For pixels that were overexposed in every LDR image, resulting HDR values are exclusively determined by sensor noise and therefore cause artifacts. To mitigate this issue, we compute dataset-global maximum and minimum values for all HDR color channels. Then, we determine under- and overexposed pixels by converting associated LDR images to a single gray channel, calculating a pixel-wise mean over all exposures, then setting all pixels in the HDR image that had a mean in the exposure series above 247 (considering 8-bit pixels) to the predetermined maximum value. This method is adapted from the work of Differt40.

All 10 LDR images and the combined HDR image are losslessly saved alongside meta data for the real-world 2D position, integer grid position, and exposure times in an HDF5 format.

Processing at runtime

At runtime, the preprocessed grid data points are arranged into pairs of snapshot and current view and organized into disjoint collections to enable training, validation (for assessment of different hyperparameters), and testing (final evaluation).

We choose the whole setting Computer Lab to test our method on an unseen scenario, because the homing quality of MinWarping with edge filtering for this setting is average in comparison to the other settings (see “Average angular error (AAE) by setting”), suggesting that the change of illumination is neither trivial nor extreme.

For training and validation datasets, we first generate a set that contains all possible variant combinations for each setting as triplets of the form (Setting, Variant for Snapshot, Variant for Current View). This set is then split into two subsets, with 90% of triplets used for training and the other 10% used for validation. Each of the two subsets of triplets gets processed independently: First, we find all image pairs setting-wise, excluding pairs at the same grid position. Next, the sets of image pairs for each setting are shuffled. For training, we then build the final set of samples by selecting 36000 pairs per setting, oversampling by cyclic repetition if less pairs are available.
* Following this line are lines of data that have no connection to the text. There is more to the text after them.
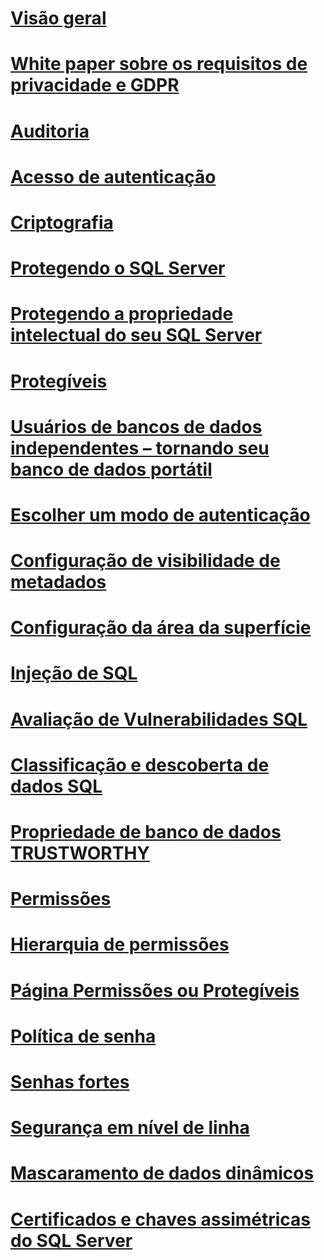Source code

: # [Visão geral](security-center-for-sql-server-database-engine-and-azure-sql-database.md)  
# [White paper sobre os requisitos de privacidade e GDPR](microsoft-sql-and-the-gdpr-requirements.md) 
# [Auditoria](../../relational-databases/security/auditing/sql-server-audit-database-engine.md)
# [Acesso de autenticação](../../relational-databases/security/authentication-access/getting-started-with-database-engine-permissions.md)
# [Criptografia](../../relational-databases/security/encryption/sql-server-encryption.md)
# [Protegendo o SQL Server](securing-sql-server.md)  
# [Protegendo a propriedade intelectual do seu SQL Server](protecting-your-sql-server-intellectual-property.md)  
# [Protegíveis](securables.md)  
# [Usuários de bancos de dados independentes – tornando seu banco de dados portátil](contained-database-users-making-your-database-portable.md)  
# [Escolher um modo de autenticação](choose-an-authentication-mode.md)  
# [Configuração de visibilidade de metadados](metadata-visibility-configuration.md)  
# [Configuração da área da superfície](surface-area-configuration.md)  
# [Injeção de SQL](sql-injection.md)
# [Avaliação de Vulnerabilidades SQL](sql-vulnerability-assessment.md)  
# [Classificação e descoberta de dados SQL](sql-data-discovery-and-classification.md)  
# [Propriedade de banco de dados TRUSTWORTHY](trustworthy-database-property.md)  
# [Permissões](permissions-database-engine.md)  
# [Hierarquia de permissões](permissions-hierarchy-database-engine.md)  
# [Página Permissões ou Protegíveis](permissions-or-securables-page.md)  
# [Política de senha](password-policy.md)  
# [Senhas fortes](strong-passwords.md)  
# [Segurança em nível de linha](row-level-security.md)  
# [Mascaramento de dados dinâmicos](dynamic-data-masking.md)  
# [Certificados e chaves assimétricas do SQL Server](sql-server-certificates-and-asymmetric-keys.md)  
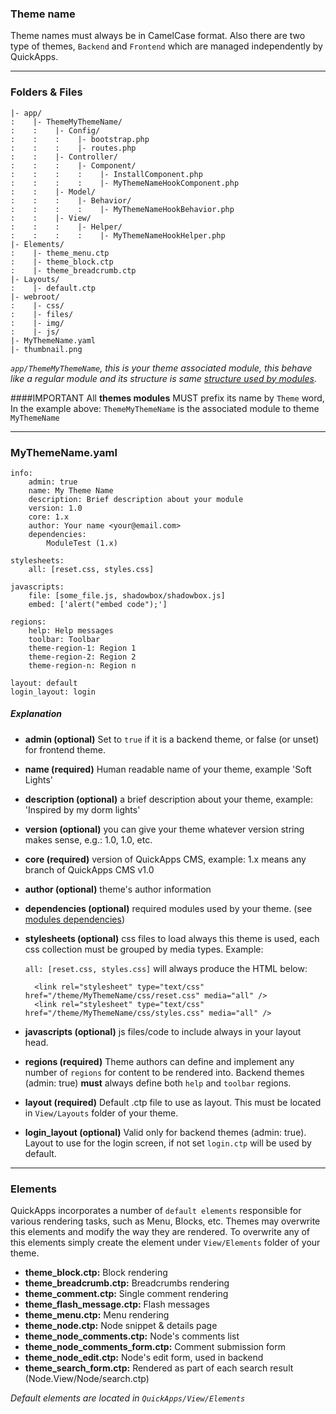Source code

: ### Theme name
Theme names must always be in CamelCase format. Also there are two type of themes, `Backend` and `Frontend` which are managed independently by QuickApps.

***

### Folders & Files
    |- app/
    :    |- ThemeMyThemeName/
    :    :    |- Config/
    :    :    :    |- bootstrap.php
    :    :    :    |- routes.php
    :    :    |- Controller/
    :    :    :    |- Component/
    :    :    :    :    |- InstallComponent.php
    :    :    :    :    |- MyThemeNameHookComponent.php
    :    :    |- Model/
    :    :    :    |- Behavior/
    :    :    :    :    |- MyThemeNameHookBehavior.php
    :    :    |- View/
    :    :    :    |- Helper/
    :    :    :    :    |- MyThemeNameHookHelper.php
    |- Elements/
    :    |- theme_menu.ctp
    :    |- theme_block.ctp
    :    |- theme_breadcrumb.ctp
    |- Layouts/
    :    |- default.ctp
    |- webroot/
    :    |- css/
    :    |- files/
    :    |- img/
    :    |- js/
    |- MyThemeName.yaml
    |- thumbnail.png

_`app/ThemeMyThemeName`, this is your theme associated module, this behave like a regular module and its structure is same [structure used by modules](../developers/modules/structure.md)._

####IMPORTANT
All **themes modules** MUST prefix its name by `Theme` word, In the example above: `ThemeMyThemeName` is the associated module to theme `MyThemeName`

***

### MyThemeName.yaml

    info:
        admin: true
        name: My Theme Name
        description: Brief description about your module
        version: 1.0
        core: 1.x
        author: Your name <your@email.com>
        dependencies:
            ModuleTest (1.x)

    stylesheets:
        all: [reset.css, styles.css]
    
    javascripts:
        file: [some_file.js, shadowbox/shadowbox.js]
        embed: ['alert("embed code");']

    regions:
        help: Help messages
        toolbar: Toolbar
        theme-region-1: Region 1
        theme-region-2: Region 2
        theme-region-n: Region n

    layout: default
    login_layout: login

##### Explanation
* **admin (optional)** Set to `true` if it is a backend theme, or false (or unset) for frontend theme.
* **name (required)** Human readable name of your theme, example 'Soft Lights'
* **description (optional)** a brief description about your theme, example: 'Inspired by my dorm lights'
* **version (optional)** you can give your theme whatever version string makes sense, e.g.: 1.0, 1.0, etc.
* **core (required)** version of QuickApps CMS, example: 1.x means any branch of QuickApps CMS v1.0
* **author (optional)** theme's author information
* **dependencies (optional)** required modules used by your theme. (see [modules dependencies](.))
* **stylesheets (optional)** css files to load always this theme is used, each css collection must be grouped by media types.
    Example:

    `all: [reset.css, styles.css]` will always produce the HTML below:

        <link rel="stylesheet" type="text/css" href="/theme/MyThemeName/css/reset.css" media="all" />
        <link rel="stylesheet" type="text/css" href="/theme/MyThemeName/css/styles.css" media="all" />

* **javascripts (optional)** js files/code to include always in your layout head.
* **regions (required)** Theme authors can define and implement any number of `regions` for content to be rendered into. Backend themes (admin: true) **must** always define both `help` and `toolbar` regions.
* **layout (required)** Default .ctp file to use as layout. This must be located in `View/Layouts` folder of your theme.
* **login_layout (optional)** Valid only for backend themes (admin: true). Layout to use for the login screen, if not set `login.ctp` will be used by default.

***

### Elements
QuickApps incorporates a number of `default elements` responsible for various rendering tasks, such as Menu, Blocks, etc.
Themes may overwrite this elements and modify the way they are rendered. To overwrite any of this elements simply create the element under `View/Elements` folder of your theme.

* **theme_block.ctp:** Block rendering
* **theme_breadcrumb.ctp:** Breadcrumbs rendering
* **theme_comment.ctp:** Single comment rendering
* **theme_flash_message.ctp:** Flash messages
* **theme_menu.ctp:** Menu rendering
* **theme_node.ctp:** Node snippet & details page
* **theme_node_comments.ctp:** Node's comments list
* **theme_node_comments_form.ctp:** Comment submission form
* **theme_node_edit.ctp:** Node's edit form, used in backend
* **theme_search_form.ctp:** Rendered as part of each search result (Node.View/Node/search.ctp)

_Default elements are located in `QuickApps/View/Elements`_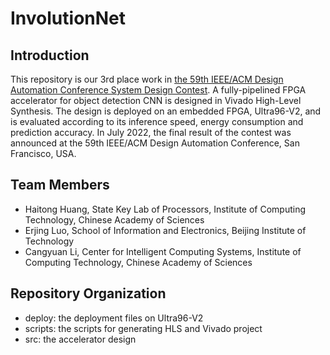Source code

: # InvolutionNet

## Introduction

This repository is our 3rd place work in [the 59th IEEE/ACM Design Automation Conference System Design Contest](https://byuccl.github.io/dac_sdc_2022/results/). A fully-pipelined FPGA accelerator for object detection CNN is designed in Vivado High-Level Synthesis. The design is deployed on an embedded FPGA, Ultra96-V2, and is evaluated according to its inference speed, energy consumption and prediction accuracy. In July 2022, the final result of the contest was announced at the 59th IEEE/ACM Design Automation Conference, San Francisco, USA.

## Team Members

- Haitong Huang, State Key Lab of Processors, Institute of Computing Technology, Chinese Academy of Sciences
- Erjing Luo, School of Information and Electronics, Beijing Institute of Technology
- Cangyuan Li, Center for Intelligent Computing Systems, Institute of Computing Technology, Chinese Academy of Sciences

## Repository Organization
- deploy: the deployment files on Ultra96-V2
- scripts: the scripts for generating HLS and Vivado project
- src: the accelerator design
For validation, we collect all available image pairs.

When evaluating the homing quality on the whole dataset as in “Selecting the optimal image preprocessing using MinWarping with edge filtering and Homing quality comparison”, we select all image pairs from all available variants, excluding pairs at the same image position.

We shuffle training, validation, and test datasets once. A fixed seed is used to ensure comparability between experiments.

For training or evaluation, we load either HDR or LDR images depending on the experiment. The upper 35° of the vertical field of view is then cut off to discard areas with large amount of distortion. This was determined using a parameter search (see Section S3 in the Supplementary Information). The resulting number of rows is 62 and the image horizon is located at row \( \sim \)59.32, measured from the top of the image. We convert HDR to log-space and normalize to the range \([0,1]\) to achieve a parameter-free tonemapping.

In “Selecting the optimal image preprocessing using MinWarping with edge filtering”, we test different image preprocessing techniques for MinWarping with edge filtering. Hereby, we compute histogram equalization for LDR images on the value-channel of the corresponding HSV color image. Emulating an exposure time controller, we select the image from the exposure series whose average gray value over the whole pixel range is closest to 40. If grayscale images are needed, we convert the color images using the default weights provided by Tensorflow44: \(0.2989, 0.5870, 0.1140\) for red, green, and blue channels.

Finally, images are shifted along the horizontal axis by randomly selected integer values \(r_s, r_c\), simulating a rotation of the robot platform at both the snapshot and current location. Consequently, ground truth values for an image pair are computed as

$$\begin{aligned} \psi = \frac{2\pi }{w} (r_s - r_c),\quad \alpha = \frac{2\pi }{w}r_s-\text {atan2}(y_c - y_s, x_c - x_s). \end{aligned}$$
(1)

We restrict \(\alpha \) and \(\psi \) to the range \([0, 2\pi ]\).

Visual homing and MinWarping

In the following, we introduce the geometric principles used in 2D homing and their application in the MinWarping algorithm.

Overview of geometric constraints for 2D homing

We focus on homing in the plane using pairs of the 360° panoramic images introduced in the “Dataset” section: a snapshot image \(\varvec{S}\) and a current view \(\varvec{C}\).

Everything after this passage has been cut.